Connecticut rides the ‘Laffer Curve’

Published 10:40 pm Thursday, February 12, 2015

 

As if we needed more evidence that “tax the rich” schemes backfire, the state of Connecticut is now begging its wealthy residents not to leave — and keeping a close watch on them if they stay.

“If you’re a billionaire living in Connecticut, chances are the tax department is keeping an eye on you,” the Associated Press reports. “In a state home to some of the richest Americans, tax officials go to some lengths to keep them — or, more accurately, keep the billions of dollars in revenue their income taxes generate.”

As Connecticut continues to raise its state income tax rates, it worries it will lose wealthy residents for more tax-friendly states.

“Two years ago, tax officials were alarmed that a super-rich hedge fund owner might leave and reduce the state’s income tax revenue,” AP explained. “They set up a meeting and urged the unidentified taxpayer to stay. The effort was partly successful, with the taxpayer leaving Connecticut but agreeing to keep the hedge fund here.”

Why are they so worried?



They raised taxes over several years, starting in 2011. And in 2014, federal tax breaks expired on upper incomes.

“In April 2014, super-rich taxpayers in Connecticut and elsewhere shielded their income through charitable donations or other means to avoid a tax hit following the expiration of federal tax cuts,” AP notes. “The result: Connecticut income tax revenue plunged by nearly $281 million, more than 14 percent, compared with the same month a year before. In the 2014 budget year, state income tax revenue was $8.7 billion, more than half the $16.4 billion in total revenue from taxes and fees.”

What’s going on here is something called the “Laffer Curve.” That curve, famously sketched onto a cocktail napkin at a dinner in Washington, D.C., in 1974, shows that raising tax rates doesn’t always mean raising tax revenues.

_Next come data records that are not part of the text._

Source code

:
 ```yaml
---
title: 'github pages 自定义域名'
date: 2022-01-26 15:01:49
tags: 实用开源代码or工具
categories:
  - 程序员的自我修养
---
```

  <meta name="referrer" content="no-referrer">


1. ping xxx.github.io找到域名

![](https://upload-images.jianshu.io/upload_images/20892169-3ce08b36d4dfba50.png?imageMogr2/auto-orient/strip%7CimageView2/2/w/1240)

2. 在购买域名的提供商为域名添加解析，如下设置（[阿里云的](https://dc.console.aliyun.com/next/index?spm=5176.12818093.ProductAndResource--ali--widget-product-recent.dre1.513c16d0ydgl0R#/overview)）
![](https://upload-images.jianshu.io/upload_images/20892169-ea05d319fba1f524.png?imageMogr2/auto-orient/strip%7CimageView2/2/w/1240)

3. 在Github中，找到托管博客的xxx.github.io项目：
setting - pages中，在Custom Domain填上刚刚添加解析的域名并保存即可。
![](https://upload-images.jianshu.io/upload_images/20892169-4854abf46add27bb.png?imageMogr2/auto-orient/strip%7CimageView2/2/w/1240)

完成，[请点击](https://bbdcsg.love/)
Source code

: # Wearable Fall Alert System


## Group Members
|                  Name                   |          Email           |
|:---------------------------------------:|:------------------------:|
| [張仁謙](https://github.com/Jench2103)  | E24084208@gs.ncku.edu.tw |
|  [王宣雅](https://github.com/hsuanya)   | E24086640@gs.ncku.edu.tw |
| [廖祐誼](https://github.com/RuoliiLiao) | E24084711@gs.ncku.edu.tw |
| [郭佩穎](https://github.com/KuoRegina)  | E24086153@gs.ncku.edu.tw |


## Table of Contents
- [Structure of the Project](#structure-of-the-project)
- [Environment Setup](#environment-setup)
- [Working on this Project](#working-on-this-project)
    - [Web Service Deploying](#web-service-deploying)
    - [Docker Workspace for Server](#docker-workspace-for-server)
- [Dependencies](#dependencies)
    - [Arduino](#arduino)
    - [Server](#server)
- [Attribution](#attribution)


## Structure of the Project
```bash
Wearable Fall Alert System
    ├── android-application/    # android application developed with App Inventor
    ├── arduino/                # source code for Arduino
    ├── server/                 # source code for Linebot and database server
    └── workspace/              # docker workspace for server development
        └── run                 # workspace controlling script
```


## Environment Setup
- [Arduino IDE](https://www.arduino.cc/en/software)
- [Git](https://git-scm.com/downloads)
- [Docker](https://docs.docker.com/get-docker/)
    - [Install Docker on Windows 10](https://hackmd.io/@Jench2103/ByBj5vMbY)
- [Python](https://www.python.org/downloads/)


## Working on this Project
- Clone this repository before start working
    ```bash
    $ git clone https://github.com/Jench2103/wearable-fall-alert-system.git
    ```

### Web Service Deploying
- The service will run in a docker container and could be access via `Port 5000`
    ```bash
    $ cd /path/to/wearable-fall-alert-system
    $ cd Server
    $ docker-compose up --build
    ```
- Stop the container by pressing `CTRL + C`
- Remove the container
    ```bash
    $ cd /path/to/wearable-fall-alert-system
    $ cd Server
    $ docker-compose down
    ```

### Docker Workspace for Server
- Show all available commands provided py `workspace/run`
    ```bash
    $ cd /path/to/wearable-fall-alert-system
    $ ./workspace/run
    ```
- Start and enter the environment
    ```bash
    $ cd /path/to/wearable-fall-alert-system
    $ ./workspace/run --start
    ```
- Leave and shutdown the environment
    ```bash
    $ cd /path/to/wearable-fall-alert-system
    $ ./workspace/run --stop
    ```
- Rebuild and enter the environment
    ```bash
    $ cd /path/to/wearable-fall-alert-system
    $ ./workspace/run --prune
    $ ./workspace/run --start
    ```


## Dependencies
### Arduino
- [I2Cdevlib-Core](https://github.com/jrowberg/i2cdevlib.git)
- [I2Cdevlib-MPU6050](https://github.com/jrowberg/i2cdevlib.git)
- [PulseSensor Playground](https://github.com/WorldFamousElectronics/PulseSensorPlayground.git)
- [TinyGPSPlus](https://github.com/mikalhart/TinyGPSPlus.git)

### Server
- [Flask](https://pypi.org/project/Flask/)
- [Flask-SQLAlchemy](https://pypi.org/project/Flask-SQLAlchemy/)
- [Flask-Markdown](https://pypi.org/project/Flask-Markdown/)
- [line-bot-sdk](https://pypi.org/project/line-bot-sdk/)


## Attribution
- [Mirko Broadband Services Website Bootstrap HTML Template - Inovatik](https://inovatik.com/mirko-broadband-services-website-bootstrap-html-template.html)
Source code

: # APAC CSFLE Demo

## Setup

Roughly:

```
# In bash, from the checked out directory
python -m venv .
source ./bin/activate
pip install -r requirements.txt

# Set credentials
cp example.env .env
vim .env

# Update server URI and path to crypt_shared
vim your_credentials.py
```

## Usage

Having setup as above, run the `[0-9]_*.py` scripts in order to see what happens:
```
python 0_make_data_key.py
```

“At a tax rate of 0 percent, the government would collect no tax revenues, no matter how large the tax base,” Laffer himself explained recently. “Likewise, at a 100 percent tax rate, the government would also collect no revenues because no one would be willing to work for an after-tax wage of zero — there would be no tax base. Between these extremes, there are two tax rates that will collect the same amount of revenue: A high tax rate on a small tax base and a low rate on a large tax base.”

People change their behavior in response to tax policies. They can hire smart accountants to find tax shelters, they can move their income or even their domiciles, they can even choose to work less.

“When tax rates rise, all of the above avoidance measures come into play, plus outright tax evasion,” Laffer said.

And that’s what has Connecticut worried, and it’s what has them watching their wealthiest taxpayers — and asking them to stay.

But here’s a novel policy change Connecticut might consider — it could lower tax rates.

It works for Texas and other low-tax states. More than 1,000 people move to Texas every day. Many of them are even wealthy.